*Your objective*.
Please restate the data word for word.

[Extracted records]
********************

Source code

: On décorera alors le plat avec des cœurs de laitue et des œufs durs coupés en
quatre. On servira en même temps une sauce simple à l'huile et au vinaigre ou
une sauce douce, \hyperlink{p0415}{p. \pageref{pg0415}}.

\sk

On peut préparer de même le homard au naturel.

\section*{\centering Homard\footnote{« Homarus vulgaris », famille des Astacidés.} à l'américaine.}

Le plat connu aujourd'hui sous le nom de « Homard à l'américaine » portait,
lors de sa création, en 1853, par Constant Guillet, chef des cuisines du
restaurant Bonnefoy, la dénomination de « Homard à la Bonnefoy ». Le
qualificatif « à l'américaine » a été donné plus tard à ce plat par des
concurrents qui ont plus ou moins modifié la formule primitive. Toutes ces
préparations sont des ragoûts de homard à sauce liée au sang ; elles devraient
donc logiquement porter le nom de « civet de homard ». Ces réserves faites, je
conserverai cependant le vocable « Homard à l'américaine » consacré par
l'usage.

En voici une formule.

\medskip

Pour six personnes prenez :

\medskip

********************

*Reply to the exercise*.
Source code

: On décorera alors le plat avec des cœurs de laitue et des œufs durs coupés en
quatre. On servira en même temps une sauce simple à l'huile et au vinaigre ou
une sauce douce, \hyperlink{p0415}{p. \pageref{pg0415}}.

\sk

On peut préparer de même le homard au naturel.

\section*{\centering Homard\footnote{« Homarus vulgaris », famille des Astacidés.} à l'américaine.}

Le plat connu aujourd'hui sous le nom de « Homard à l'américaine » portait,
lors de sa création, en 1853, par Constant Guillet, chef des cuisines du
restaurant Bonnefoy, la dénomination de « Homard à la Bonnefoy ». Le
qualificatif « à l'américaine » a été donné plus tard à ce plat par des
concurrents qui ont plus ou moins modifié la formule primitive. Toutes ces
préparations sont des ragoûts de homard à sauce liée au sang ; elles devraient
donc logiquement porter le nom de « civet de homard ». Ces réserves faites, je
conserverai cependant le vocable « Homard à l'américaine » consacré par
l'usage.

En voici une formule.

\medskip

Pour six personnes prenez :

\medskip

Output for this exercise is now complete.